US SEC seeks India’s help in Adani fraud probe

NEW DELHI (Reuters) – The U.S. Securities and Exchange Commission has asked Indian authorities for help in its investigation of Adani Group founder Gautam Adani and his nephew over alleged securities fraud and a $265-million bribery scheme, a court filing showed on Tuesday.

The regulator told a New York district court it was making efforts to serve its complaint on the founder and his nephew, Sagar Adani, and was seeking help from India’s law ministry to do so.

Neither individual is in U.S. custody, and both are now in India.

“The SEC has requested assistance … under the Hague service convention,” it said in the court filing.

Adani Group and India’s law ministry did not immediately respond to a Reuters request for comment.

Last week, Prime Minister Narendra Modi said he did not discuss the Adani case with U.S. President Donald Trump during his visit to Washington, describing it to reporters as an individual issue never discussed by leaders.

India’s opposition Congress party has called for Adani’s arrest and accused Modi of shielding him or favouring him in deals in the past.
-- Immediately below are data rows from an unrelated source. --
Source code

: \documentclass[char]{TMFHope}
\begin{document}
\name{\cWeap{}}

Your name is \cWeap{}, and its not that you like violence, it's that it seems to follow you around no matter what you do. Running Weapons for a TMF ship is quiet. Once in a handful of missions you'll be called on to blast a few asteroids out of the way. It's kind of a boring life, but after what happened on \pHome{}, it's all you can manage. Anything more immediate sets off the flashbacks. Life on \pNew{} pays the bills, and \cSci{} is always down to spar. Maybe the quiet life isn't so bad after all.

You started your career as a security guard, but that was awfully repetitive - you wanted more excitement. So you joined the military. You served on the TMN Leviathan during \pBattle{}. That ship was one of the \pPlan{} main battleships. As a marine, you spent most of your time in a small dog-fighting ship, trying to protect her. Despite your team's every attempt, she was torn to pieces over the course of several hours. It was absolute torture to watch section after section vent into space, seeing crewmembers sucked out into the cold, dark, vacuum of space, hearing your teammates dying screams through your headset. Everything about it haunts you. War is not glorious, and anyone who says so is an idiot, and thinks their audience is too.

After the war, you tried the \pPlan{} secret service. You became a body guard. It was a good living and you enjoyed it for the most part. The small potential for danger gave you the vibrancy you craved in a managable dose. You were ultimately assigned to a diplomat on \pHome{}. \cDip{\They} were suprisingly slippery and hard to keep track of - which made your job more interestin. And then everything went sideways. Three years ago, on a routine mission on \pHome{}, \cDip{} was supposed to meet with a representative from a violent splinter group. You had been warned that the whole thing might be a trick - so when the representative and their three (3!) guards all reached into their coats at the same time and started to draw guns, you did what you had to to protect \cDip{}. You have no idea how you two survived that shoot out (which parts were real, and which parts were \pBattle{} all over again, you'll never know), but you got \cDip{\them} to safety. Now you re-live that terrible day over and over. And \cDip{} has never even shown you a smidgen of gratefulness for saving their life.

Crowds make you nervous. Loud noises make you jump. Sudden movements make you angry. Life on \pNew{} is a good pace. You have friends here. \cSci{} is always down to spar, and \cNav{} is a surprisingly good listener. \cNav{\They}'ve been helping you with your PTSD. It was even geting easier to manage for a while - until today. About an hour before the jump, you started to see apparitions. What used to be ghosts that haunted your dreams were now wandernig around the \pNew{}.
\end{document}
Modi’s party and Adani have denied the charges.

Last year, federal prosecutors in Brooklyn unsealed an indictment accusing Adani of bribing Indian officials to convince them to buy electricity produced by Adani Green Energy, a subsidiary of his Adani Group.

He then misled U.S. investors by providing reassuring information about the company’s anti-graft practices, it added.

Adani Group has called the accusations “baseless” and vowed to seek “all possible legal recourse”.

In January, Adani Green said it had appointed independent law firms to review the U.S. indictment.